В этих условиях борьба враждующих армий за свои основные национальные резервы, за молодое поколение, за сыновей, приобретает чрезвычайно важное значение. И это не только испанская проблема.
* * *
В послевоенные годы литература Европы и Америки много внимания уделяет детям и вообще молодому поколению страны, нации. Если отбросить те произведения для взрослых, на детскую или юношескую тему, в которых детское сознание приравнивается к провидческому сознанию блаженных и юродивых, будто бы способных адекватно отразить и осмыслить «хаотичность» современного мира, то в лучших произведениях прогрессивных художников Запада можно увидеть серьезные идеологические основания для введения юного героя в литературу.
В период величайшего национального напряжения, каковым, несомненно, была для многих стран вторая мировая война, а для Испании — национально-революционная война 1936–1939 годов (или непосредственно вслед за ним), мысль людей, наделенных чувством гражданской ответственности, необходимо обращается не только к недавнему прошлому, но и к будущему, а это будущее естественно связывается с проблемой преемственности поколений.
Молодой герой советской литературы обычно предстает перед нами как активный участник событий этого большого мира, как формирующийся маленький гражданин, готовый принять эстафету из рук тех, кто боролся и борется за его будущее.
Советский читатель на протяжении десятилетий знакомился с юными и совсем маленькими героями западной литературы. На наших глазах старились и умирали некогда молодые представители потерянных и погибших поколений, сломленных первой мировой войной. Их сыновья, даже не успев до конца осмыслить трагедию отцов, были ввергнуты ходом мировых событий в водоворот второй мировой войны и, породив новое поколение, утеряли с ним те необходимые духовные связи, без которых кажутся бессмысленными все жертвы, принесенные во имя будущего. Разрыв между отцами и детьми превращается в подлинное национальное бедствие. Неразрешимость противоречий между поколениями рождает ощущение полной безысходности. Кажется, что машина времени работает вхолостую, и все возвращается на круги своя.
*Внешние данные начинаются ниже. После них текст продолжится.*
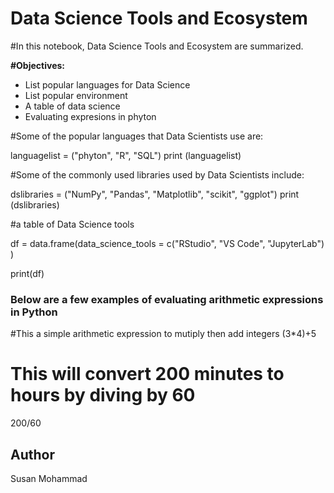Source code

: # Data Science Tools and Ecosystem

#In this notebook, Data Science Tools and Ecosystem are summarized.

**#Objectives:**

* List popular languages for Data Science
* List popular environment
* A table of data science
* Evaluating expresions in phyton

#Some of the popular languages that Data Scientists use are:

languagelist = ("phyton", "R", "SQL")
print (languagelist)

#Some of the commonly used libraries used by Data Scientists include:

dslibraries = ("NumPy", "Pandas", "Matplotlib", "scikit", "ggplot")
print (dslibraries)

#a table of Data Science tools

df = data.frame(data_science_tools = c("RStudio", "VS Code", "JupyterLab")
              )

print(df)

### Below are a few examples of evaluating arithmetic expressions in Python

#This a simple arithmetic expression to mutiply then add integers
(3*4)+5

# This will convert 200 minutes to hours by diving by 60
200/60

## Author
Susan Mohammad


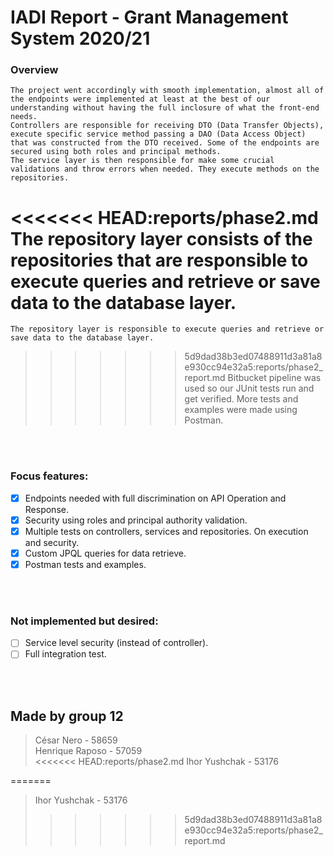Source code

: # IADI Report - Grant Management System 2020/21


### Overview 
    The project went accordingly with smooth implementation, almost all of the endpoints were implemented at least at the best of our understanding without having the full inclosure of what the front-end needs.
    Controllers are responsible for receiving DTO (Data Transfer Objects), execute specific service method passing a DAO (Data Access Object) that was constructed from the DTO received. Some of the endpoints are secured using both roles and principal methods.
    The service layer is then responsible for make some crucial validations and throw errors when needed. They execute methods on the repositories.
<<<<<<< HEAD:reports/phase2.md
    The repository layer consists of the repositories that are responsible to execute queries and retrieve or save data to the database layer.
=======
    The repository layer is responsible to execute queries and retrieve or save data to the database layer.
>>>>>>> 5d9dad38b3ed07488911d3a81a8e930cc94e32a5:reports/phase2_report.md
    Bitbucket pipeline was used so our JUnit tests run and get verified. More tests and examples were made using Postman.

<br/><br/>
### Focus features:
- [X] Endpoints needed with full discrimination on API Operation and Response.
- [X] Security using roles and principal authority validation.
- [X] Multiple tests on controllers, services and repositories. On execution and security. 
- [X] Custom JPQL queries for data retrieve.
- [X] Postman tests and examples.

<br/><br/>
### Not implemented but desired:
- [ ] Service level security (instead of controller).
- [ ] Full integration test.

<br/><br/>
## Made by group 12
> César Nero - 58659 <br>
> Henrique Raposo - 57059 <br>
<<<<<<< HEAD:reports/phase2.md
> Ihor Yushchak - 53176

=======
> Ihor Yushchak - 53176
>>>>>>> 5d9dad38b3ed07488911d3a81a8e930cc94e32a5:reports/phase2_report.md
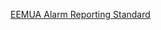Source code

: [EEMUA Alarm Reporting Standard](https://www.eemua.org/products/publications/digital/eemua-publication-191)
Как возникает этот разрыв? Кто повинен в нем? Можно ли сохранить хоть какую-то надежду на восстановление связи, если молодое поколение не способно взять эстафету у отцов и старших братьев? На что могут надеяться отцы, если их дети мертвы?
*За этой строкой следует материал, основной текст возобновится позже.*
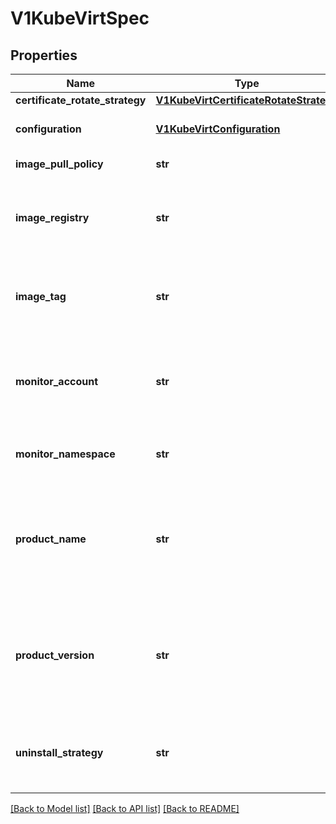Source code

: # V1KubeVirtSpec

## Properties
Name | Type | Description | Notes
------------ | ------------- | ------------- | -------------
**certificate_rotate_strategy** | [**V1KubeVirtCertificateRotateStrategy**](V1KubeVirtCertificateRotateStrategy.md) |  | [optional] 
**configuration** | [**V1KubeVirtConfiguration**](V1KubeVirtConfiguration.md) | holds kubevirt configurations. same as the virt-configMap | [optional] 
**image_pull_policy** | **str** | The ImagePullPolicy to use. | [optional] 
**image_registry** | **str** | The image registry to pull the container images from Defaults to the same registry the operator&#39;s container image is pulled from. | [optional] 
**image_tag** | **str** | The image tag to use for the continer images installed. Defaults to the same tag as the operator&#39;s container image. | [optional] 
**monitor_account** | **str** | The name of the Prometheus service account that needs read-access to KubeVirt endpoints Defaults to prometheus-k8s | [optional] 
**monitor_namespace** | **str** | The namespace Prometheus is deployed in Defaults to openshift-monitor | [optional] 
**product_name** | **str** | Designate the apps.kubevirt.io/part-of label for KubeVirt components. Useful if KubeVirt is included as part of a product. If ProductName is not specified, the part-of label will be omitted. | [optional] 
**product_version** | **str** | Designate the apps.kubevirt.io/version label for KubeVirt components. Useful if KubeVirt is included as part of a product. If ProductVersion is not specified, KubeVirt&#39;s version will be used. | [optional] 
**uninstall_strategy** | **str** | Specifies if kubevirt can be deleted if workloads are still present. This is mainly a precaution to avoid accidental data loss | [optional] 

[[Back to Model list]](../README.md#documentation-for-models) [[Back to API list]](../README.md#documentation-for-api-endpoints) [[Back to README]](../README.md)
Вот те мучительные вопросы, тревожащие Ану Марию Матуте, на которые она пытается дать ответ в своем романе с трагическим названием «Мертвые сыновья», появившемся в 1958 году.
* * *
Ана Мария Матуте Ансехо родилась в Барселоне в 1926 году. Первое свое произведение «Театр марионеток» она написала, когда ей едва исполнилось восемнадцать лет. Писательница не обладала еще тем необходимым жизненными профессиональным опытом, который позволил ей позже серьезно взяться за разрешение важных общественных проблем. Будучи художественно одаренной от природы, она с одинаковым интересом занималась и литературой, и музыкой, и живописью. Опубликованный через два года роман «Авели» знаменовал рождение нового крупного таланта в талантливой писательской плеяде «поколения без наставников», к которой принадлежат известные советскому читателю Хуан Гойтисоло, Лопес Пачеко и другие. Музыка и живопись вскоре отошли на второй план, но музыкальность и живописность стали ведущими элементами стиля лучших произведений Матуте.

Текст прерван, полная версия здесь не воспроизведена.